In 2011, the country marked the first zero rhino poaching year, followed by similar feat in 2014, when not only rhinos but not a single tiger was killed during the whole one-year period between February 2013 and February 2014, said officials at the Department of National Parks and Wildlife Conservation (DNPWC).
“We were successful in our efforts to protect our vital wildlife species including rhinos throughout the year.

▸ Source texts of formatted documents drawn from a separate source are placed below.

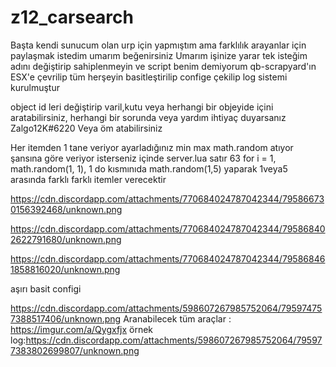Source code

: # z12_carsearch


Başta kendi sunucum olan urp için yapmıştım ama farklılık arayanlar için paylaşmak istedim umarım beğenirsiniz
Umarım işinize yarar tek isteğim adını değiştirip sahiplenmeyin ve script benim demiyorum qb-scrapyard'ın ESX'e çevrilip tüm herşeyin basitleştirilip confige çekilip log sistemi kurulmuştur

object id leri değiştirip varil,kutu veya herhangi bir objeyide içini aratabilirsiniz, herhangi bir sorunda veya yardım ihtiyaç duyarsanız Zalgo12K#6220 Veya öm atabilirsiniz

Her itemden 1 tane veriyor ayarladığınız min max math.random atıyor şansına göre veriyor isterseniz içinde server.lua satır 63
for i = 1, math.random(1, 1), 1 do kısmınıda math.random(1,5) yaparak 1veya5 arasında farklı farklı itemler verecektir

https://cdn.discordapp.com/attachments/770684024787042344/795866730156392468/unknown.png


https://cdn.discordapp.com/attachments/770684024787042344/795868402622791680/unknown.png

https://cdn.discordapp.com/attachments/770684024787042344/795868461858816020/unknown.png

aşırı basit configi

https://cdn.discordapp.com/attachments/598607267985752064/795974757388517406/unknown.png
Aranabilecek tüm araçlar : https://imgur.com/a/Qygxfjx
örnek log:https://cdn.discordapp.com/attachments/598607267985752064/795977383802699807/unknown.png
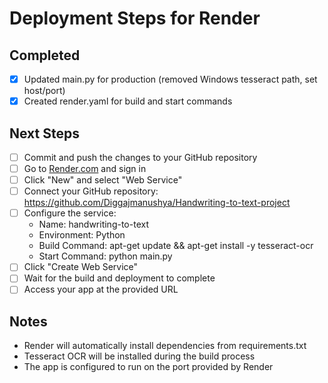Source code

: # Deployment Steps for Render

## Completed
- [x] Updated main.py for production (removed Windows tesseract path, set host/port)
- [x] Created render.yaml for build and start commands

## Next Steps
- [ ] Commit and push the changes to your GitHub repository
- [ ] Go to [Render.com](https://render.com) and sign in
- [ ] Click "New" and select "Web Service"
- [ ] Connect your GitHub repository: https://github.com/Diggajmanushya/Handwriting-to-text-project
- [ ] Configure the service:
  - Name: handwriting-to-text
  - Environment: Python
  - Build Command: apt-get update && apt-get install -y tesseract-ocr
  - Start Command: python main.py
- [ ] Click "Create Web Service"
- [ ] Wait for the build and deployment to complete
- [ ] Access your app at the provided URL

## Notes
- Render will automatically install dependencies from requirements.txt
- Tesseract OCR will be installed during the build process
- The app is configured to run on the port provided by Render
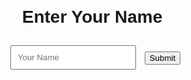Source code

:
<html lang="en">
<head>
  <meta charset="UTF-8">
  <meta name="viewport" content="width=device-width, initial-scale=1.0">
  <title>User Name Input</title>
  <style>
    body {
      font-family: Arial, sans-serif;
      text-align: center;
      margin: 20px;
      background-image: url('https://img.freepik.com/free-vector/little-red-heart-background_53876-98914.jpg');
      background-repeat: no-repeat;
      background-size: cover;
    }

    .button1 {
      display: inline-block;
      border-radius: 4px;
      background-color: #f4511e;
      border: none;
      color: #FFFFFF;
      text-align: center;
      font-size: 20px;
      padding: 20px;
      width: 150px;
      transition: all 0.5s;
      cursor: pointer;
      margin: 5px;
    }

    .button1 span {
      cursor: pointer;
      display: inline-block;
      position: relative;
      transition: 0.5s;
    }

    .button1 span:after {
      content: '\00bb';
      position: absolute;
      opacity: 0;
      top: 0;
      right: -20px;
      transition: 0.5s;
    }

    .button1:hover span {
      padding-right: 20px;
    }

    .button1:hover span:after {
      opacity: 1;
      right: 0;
    }

    #getToKnowBtn {
      border-radius: 4px;
      background-color: #f4511e;
      border: none;
      color: #FFFFFF;
      text-align: center;
      font-size: 20px;
      padding: 20px;
      transition: all 0.5s;
      cursor: pointer;
      margin: 5px;
    }

    #getToKnowBtn span {
      cursor: pointer;
      position: relative;
      transition: 0.5s;
    }

    #getToKnowBtn span:after {
      content: '\00bb';
      position: absolute;
      opacity: 0;
      top: 0;
      right: -20px;
      transition: 0.5s;
    }

    #getToKnowBtn:hover span {
      padding-right: 25px;
    }

    #getToKnowBtn:hover span:after {
      opacity: 1;
      right: 0;
    }

    input {
      padding: 10px;
      margin: 10px;
    }

    #getToKnowBtn {
      display: none;
    }

    @keyframes heartbeat {
      0% { transform: scale(1); }
      25% { transform: scale(1.1); }
      50% { transform: scale(1); }
      75% { transform: scale(1.1); }
      100% { transform: scale(1); }
    }

    #heartbeat {
      animation: heartbeat 2s infinite;
      display: inline-block;
      color: red;
      font-size: 15em;
    }

    #outputDiv {
      font-size: 20px;
      padding: 20px;
    }
  </style>
</head>
<body>
<center>
  <h1 id="nameHeading">Enter Your Name</h1>
  <form id="nameForm" onsubmit="return storeUserName()">
    <input type="text" id="userNameInput" placeholder="Your Name" required>
    <button class="button1" style="vertical-align:middle" type="submit"><span>Submit</span></button>
  </form>

  <div id="outputDiv"></div>
  <div id="heart"></div>

  <button id="getToKnowBtn" onclick="getToKnow()"><span>Get to Know</span></button>
</center>
  <script>
    function storeUserName() {
      var userName = document.getElementById("userNameInput").value;

      if (userName.trim() === "") {
        alert("Please enter your name.");
        return false;
      }

      document.getElementById("outputDiv").innerHTML = "Hello, " + userName + " Do you want to know who is my most special person?";
      document.getElementById("nameHeading").style.display = "none";
      document.getElementById("userNameInput").style.display = "none";
      document.querySelector('.button1').style.display = 'none';
      document.getElementById("getToKnowBtn").style.display = "block";

      return false;
    }

    function getToKnow() {
      var userName = document.getElementById("userNameInput").value;
      var specialPerson = "My most special person is you " + userName;
      var heartbeating = "<span id='heartbeat'>&#10084;</span>";
      document.getElementById("outputDiv").innerHTML = specialPerson;
      document.getElementById("heart").innerHTML = heartbeating;
      document.getElementById("getToKnowBtn").style.display = "none";
      return false;
    }
  </script>
</body>
</html>
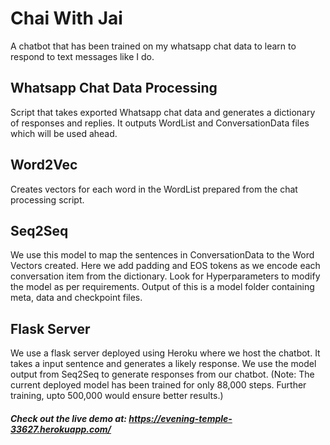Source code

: # Chai With Jai

A chatbot that has been trained on my whatsapp chat data to learn to respond to text messages like I do.

## Whatsapp Chat Data Processing
Script that takes exported Whatsapp chat data and generates a dictionary of responses and replies. It outputs WordList and ConversationData files which will be used ahead.

## Word2Vec
Creates vectors for each word in the WordList prepared from the chat processing script.

## Seq2Seq
We use this model to map the sentences in ConversationData to the Word Vectors created. Here we add padding and EOS tokens as we encode each conversation item from the dictionary. Look for Hyperparameters to modify the model as per requirements. Output of this is a model folder containing meta, data and checkpoint files.

## Flask Server
We use a flask server deployed using Heroku where we host the chatbot. It takes a input sentence and generates a likely response. We use the model output from Seq2Seq to generate responses from our chatbot. (Note: The current deployed model has been trained for only 88,000 steps. Further training, upto 500,000 would ensure better results.)

##### Check out the live demo at: https://evening-temple-33627.herokuapp.com/
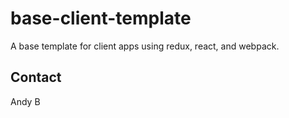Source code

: base-client-template
====================

A base template for client apps using redux, react, and webpack.

## Contact

Andy B
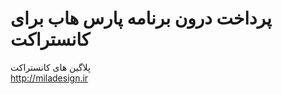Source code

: پرداخت درون برنامه پارس هاب برای کانستراکت
====================

پلاگین های کانستراکت<br>
http://miladesign.ir
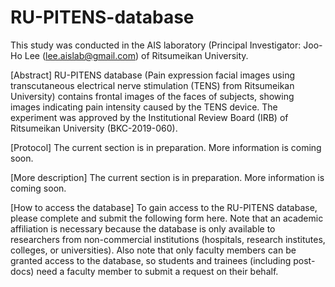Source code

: # RU-PITENS-database

This study was conducted in the AIS laboratory (Principal Investigator: Joo-Ho Lee (lee.aislab@gmail.com) of Ritsumeikan University.

[Abstract]
RU-PITENS database (Pain expression facial images using transcutaneous electrical nerve stimulation (TENS) from Ritsumeikan University) contains frontal images of the faces of subjects, showing images indicating pain intensity caused by the TENS device. The experiment was approved by the Institutional Review Board (IRB) of Ritsumeikan University (BKC-2019-060).

[Protocol]
The current section is in preparation. More information is coming soon.

[More description]
The current section is in preparation. More information is coming soon.

[How to access the database]
To gain access to the RU-PITENS database, please complete and submit the following form here.
Note that an academic affiliation is necessary because the database is only available to researchers from non-commercial institutions (hospitals, research institutes, colleges, or universities). Also note that only faculty members can be granted access to the database, so students and trainees (including post-docs) need a faculty member to submit a request on their behalf.
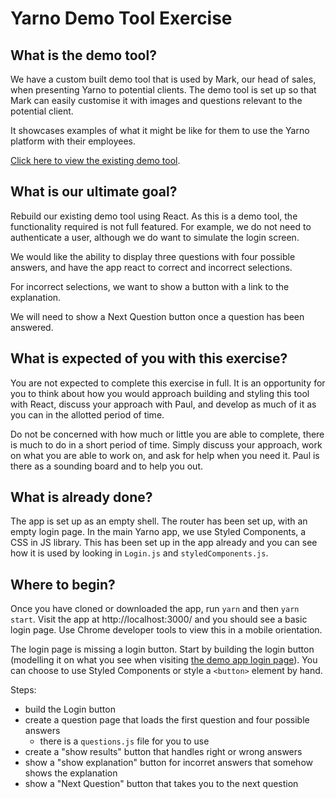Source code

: # Yarno Demo Tool Exercise

## What is the demo tool?

We have a custom built demo tool that is used by Mark, our head of sales, when presenting Yarno to potential clients. The demo tool is set up so that Mark can easily customise it with images and questions relevant to the potential client.

It showcases examples of what it might be like for them to use the Yarno platform with their employees.

[Click here to view the existing demo tool](https://demo.yarno.com.au/woolworths-c80).

## What is our ultimate goal?

Rebuild our existing demo tool using React. As this is a demo tool, the functionality required is not full featured. For example, we do not need to authenticate a user, although we do want to simulate the login screen.

We would like the ability to display three questions with four possible answers, and have the app react to correct and incorrect selections.

For incorrect selections, we want to show a button with a link to the explanation.

We will need to show a Next Question button once a question has been answered.

## What is expected of you with this exercise?

You are not expected to complete this exercise in full. It is an opportunity for you to think about how you would approach building and styling this tool with React, discuss your approach with Paul, and develop as much of it as you can in the allotted period of time.

Do not be concerned with how much or little you are able to complete, there is much to do in a short period of time. Simply discuss your approach, work on what you are able to work on, and ask for help when you need it. Paul is there as a sounding board and to help you out.

## What is already done?

The app is set up as an empty shell. The router has been set up, with an empty login page. In the main Yarno app, we use Styled Components, a CSS in JS library. This has been set up in the app already and you can see how it is used by looking in `Login.js` and `styledComponents.js`.

## Where to begin?

Once you have cloned or downloaded the app, run `yarn` and then `yarn start`. Visit the app at http://localhost:3000/ and you should see a basic login page. Use Chrome developer tools to view this in a mobile orientation.

The login page is missing a login button. Start by building the login button (modelling it on what you see when visiting [the demo app login page](https://demo.yarno.com.au/woolworths-c80/)). You can choose to use Styled Components or style a `<button>` element by hand.

Steps:

- build the Login button
- create a question page that loads the first question and four possible answers
  - there is a `questions.js` file for you to use
- create a "show results" button that handles right or wrong answers
- show a "show explanation" button for incorret answers that somehow shows the explanation
- show a "Next Question" button that takes you to the next question
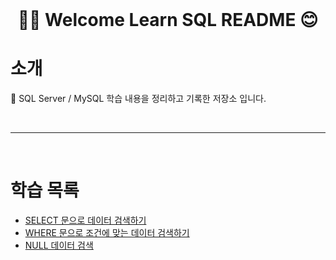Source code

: <div align="center">
</br>

# 🖐🏻 Welcome Learn SQL README 😊

</div align="center">


# 소개

📂 SQL Server / MySQL 학습 내용을 정리하고 기록한 저장소 입니다.  

</br>

---

</br>

# 학습 목록
- [SELECT 문으로 데이터 검색하기](./LearnSQLs/SELECT.md)
- [WHERE 문으로 조건에 맞는 데이터 검색하기](./LearnSQLs/WHERE.md)
- [NULL 데이터 검색](./LearnSQLs/NULL_Data_Search.md)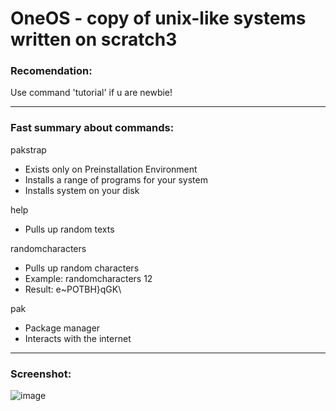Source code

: # OneOS - copy of unix-like systems written on scratch3

### Recomendation:
Use command 'tutorial' if u are newbie!

---

### Fast summary about commands:
pakstrap
- Exists only on Preinstallation Environment
- Installs a range of programs for your system
- Installs system on your disk

help
- Pulls up random texts

randomcharacters
- Pulls up random characters
- Example: randomcharacters 12
- Result: e~POTBH}qGK\

pak
- Package manager
- Interacts with the internet

---

### Screenshot:
![image](https://github.com/user-attachments/assets/19ecaa3f-8d6e-4fa8-8557-cac119009fdd)
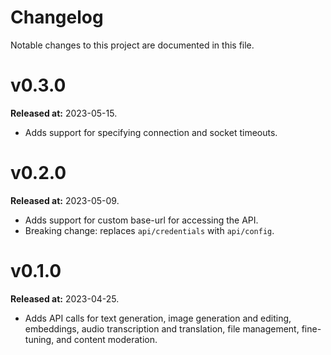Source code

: # Changelog

Notable changes to this project are documented in this file.

# v0.3.0
**Released at:** 2023-05-15.
- Adds support for specifying connection and socket timeouts.

# v0.2.0
**Released at:** 2023-05-09.
- Adds support for custom base-url for accessing the API.
- Breaking change: replaces `api/credentials` with `api/config`.

# v0.1.0 
**Released at:** 2023-04-25.
- Adds API calls for text generation, image generation and editing, embeddings, 
audio transcription and translation, file management, fine-tuning, and content 
moderation.
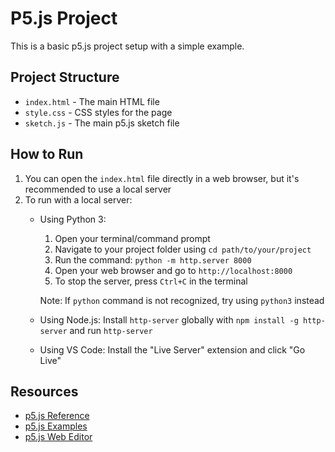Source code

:# P5.js Project

This is a basic p5.js project setup with a simple example.

## Project Structure
- `index.html` - The main HTML file
- `style.css` - CSS styles for the page
- `sketch.js` - The main p5.js sketch file

## How to Run
1. You can open the `index.html` file directly in a web browser, but it's recommended to use a local server
2. To run with a local server:
   - Using Python 3:
     1. Open your terminal/command prompt
     2. Navigate to your project folder using `cd path/to/your/project`
     3. Run the command: `python -m http.server 8000`
     4. Open your web browser and go to `http://localhost:8000`
     5. To stop the server, press `Ctrl+C` in the terminal
     
     Note: If `python` command is not recognized, try using `python3` instead
   - Using Node.js: Install `http-server` globally with `npm install -g http-server` and run `http-server`
   - Using VS Code: Install the "Live Server" extension and click "Go Live"

## Resources
- [p5.js Reference](https://p5js.org/reference/)
- [p5.js Examples](https://p5js.org/examples/)
- [p5.js Web Editor](https://editor.p5js.org/) 
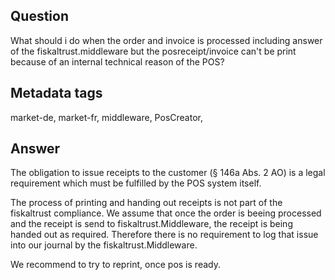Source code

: ## Question

What should i do when the order and invoice is processed including answer of the fiskaltrust.middleware but the posreceipt/invoice can't be print because of an internal technical reason of the POS?

## Metadata tags

market-de, market-fr, middleware, PosCreator, 

## Answer

The obligation to issue receipts to the customer (§ 146a Abs. 2 AO) is a legal requirement which must be fulfilled by the POS system itself.

The process of printing and handing out receipts is not part of the fiskaltrust compliance. We assume that once the order is beeing processed and the receipt is send to fiskaltrust.Middleware, the receipt is being handed out as required. Therefore there is no requirement to log that issue into our journal by the fiskaltrust.Middleware. 

We recommend to try to reprint, once pos is ready.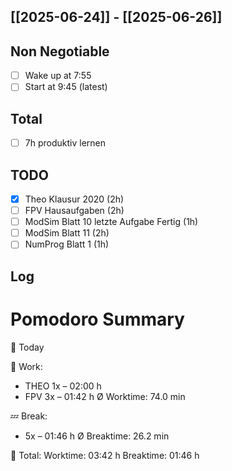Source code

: ## [[2025-06-24]] - [[2025-06-26]]
## Non Negotiable
- [ ] Wake up at 7:55 
- [ ] Start at 9:45 (latest)
## Total
- [ ] 7h produktiv lernen 
## TODO
- [x] Theo Klausur 2020 (2h)
- [ ] FPV Hausaufgaben (2h)
- [ ] ModSim Blatt 10 letzte Aufgabe Fertig (1h)
- [ ] ModSim Blatt 11 (2h)
- [ ] NumProg Blatt 1  (1h)
## Log

# Pomodoro Summary

📅 Today

🍅 Work:
- THEO        1x – 02:00 h
- FPV         3x – 01:42 h
Ø Worktime: 74.0 min

💤 Break:
- 5x – 01:46 h
Ø Breaktime: 26.2 min

🧠 Total:
Worktime:  03:42 h
Breaktime: 01:46 h

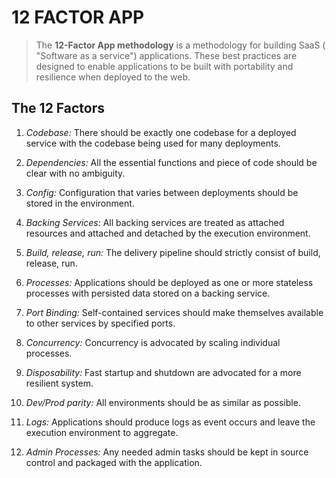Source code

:# 12 FACTOR APP

> The **12-Factor App methodology** is a methodology for building SaaS ( "Software as a service") applications. These best practices are designed to enable applications to be built with portability and resilience when deployed to the web.

## The 12 Factors

1. *Codebase:* 
	There should be exactly one codebase for a deployed service with the codebase being used for many deployments.

2. *Dependencies:*
	All the essential functions and piece of code should be clear with no ambiguity.

3. *Config:*
	Configuration that varies between deployments should be stored in the environment.

4. *Backing Services:*
	All backing services are treated as attached resources and attached and detached by the execution environment.

5. *Build, release, run:*
	The delivery pipeline should strictly consist of build, release, run.

6. *Processes:*
	Applications should be deployed as one or more stateless processes with persisted data stored on a backing service.

7. *Port Binding:*
	Self-contained services should make themselves available to other services by specified ports.

8. *Concurrency:*
	Concurrency is advocated by scaling individual processes.

9. *Disposability:*
	Fast startup and shutdown are advocated for a more resilient system.

10. *Dev/Prod parity:* 
	All environments should be as similar as possible.

11. *Logs:*
	Applications should produce logs as event occurs and leave the execution environment to aggregate.

12. *Admin Processes:*
	Any needed admin tasks should be kept in source control and packaged with the application.
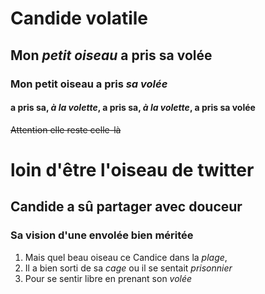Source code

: # Candide volatile
## Mon *petit* _oiseau_ a pris sa volée
### Mon **petit oiseau** a pris *_sa volée_*
#### a pris sa, *à la volette*, a pris sa, *à la volette*, a pris sa volée
~~Attention elle reste celle-là~~

# loin d'être l'oiseau de twitter
## Candide a sû partager avec douceur
### Sa vision d'une envolée bien méritée

1. Mais quel beau oiseau ce Candice dans la *plage*,
2. Il a bien sorti de sa *cage* ou il se sentait *prisonnier*
3. Pour se sentir libre en prenant son *volée*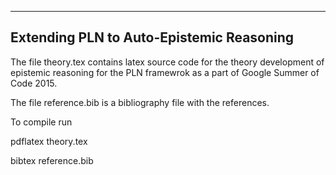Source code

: 

------------------------------------------------
Extending PLN to Auto-Epistemic Reasoning
------------------------------------------------


The file theory.tex contains latex source code for the theory development of epistemic reasoning for the PLN framewrok as a part of Google Summer of Code 2015.

The file reference.bib is a bibliography file with the references. 

To compile run

  pdflatex theory.tex
  
  bibtex reference.bib 

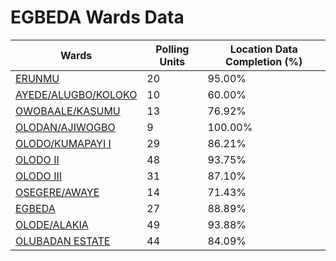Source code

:
# EGBEDA Wards Data

| Wards | Polling Units | Location Data Completion (%) |
| ---- | ----- | ------- |
| [ERUNMU](./wards/18076-erunmu) | 20 | 95.00% |
| [AYEDE/ALUGBO/KOLOKO](./wards/18077-ayede/alugbo/koloko) | 10 | 60.00% |
| [OWOBAALE/KASUMU](./wards/18078-owobaale/kasumu) | 13 | 76.92% |
| [OLODAN/AJIWOGBO](./wards/18079-olodan/ajiwogbo) | 9 | 100.00% |
| [OLODO/KUMAPAYI I](./wards/18080-olodo/kumapayi-i) | 29 | 86.21% |
| [OLODO II](./wards/18081-olodo-ii) | 48 | 93.75% |
| [OLODO III](./wards/18082-olodo-iii) | 31 | 87.10% |
| [OSEGERE/AWAYE](./wards/18083-osegere/awaye) | 14 | 71.43% |
| [EGBEDA](./wards/18084-egbeda) | 27 | 88.89% |
| [OLODE/ALAKIA](./wards/18085-olode/alakia) | 49 | 93.88% |
| [OLUBADAN ESTATE](./wards/18086-olubadan-estate) | 44 | 84.09% |




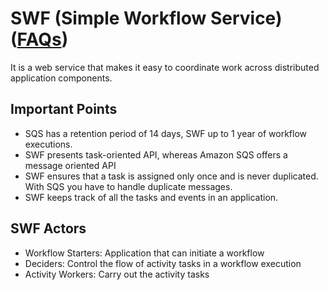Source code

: # SWF (Simple Workflow Service) ([FAQs](https://aws.amazon.com/swf/faqs/))
It is a web service that makes it easy to coordinate work across distributed application components. 

## Important Points
 - SQS has a retention period of 14 days, SWF up to 1 year of workflow executions.
 - SWF presents task-oriented API, whereas Amazon SQS offers a message oriented API
 - SWF ensures that a task is assigned only once and is never duplicated. With SQS you have to handle duplicate messages.
 - SWF keeps track of all the tasks and events in an application.

## SWF Actors
 - Workflow Starters: Application that can initiate a workflow
 - Deciders: Control the flow of activity tasks in a workflow execution
 - Activity Workers: Carry out the activity tasks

We have now marked 2015 as a zero poaching year for rhino,” said Maheshwar Dhakal, an ecologist and spokesperson at DNPWC, the government agency responsible for wildlife conservation in Nepal.
In close coordination among various national and international conservation partners, including National Trust for Nature Conservation, Nepal Army, WWF, Traffic and Interpol, among others, the government has been able to arrest notorious rhino poachers including Rajkumar Praja in February this year.
Praja, who is considered the main suspect in killing of at least 20 rhinos from inside various wildlife reserves in the country, was arrested in Malaysia and extradited to Nepal.
Similarly, the Nepal Police has also been able to infiltrate national and international networks of poachers in the recent times that have helped to combat illegal wildlife trafficking to a larger extent.
“This rhino conservation success is an outcome of collaborative efforts by the government, enforcement agencies, national and international conservation partners and the local youths and communities,” said Dr Ghanashyam Gurung, conservation programme director at WWF Nepal.
Nepal is now home to 534 rhinos, up from 435 in 2008, according the last census conducted in 2011. DNPWC is planning to release the rhino population from this year’s rhino census conducted in various rhino habitats including ,Chitwan National Park, Bardiya National Park and Sukhlaphanta National Park, on Tuesday.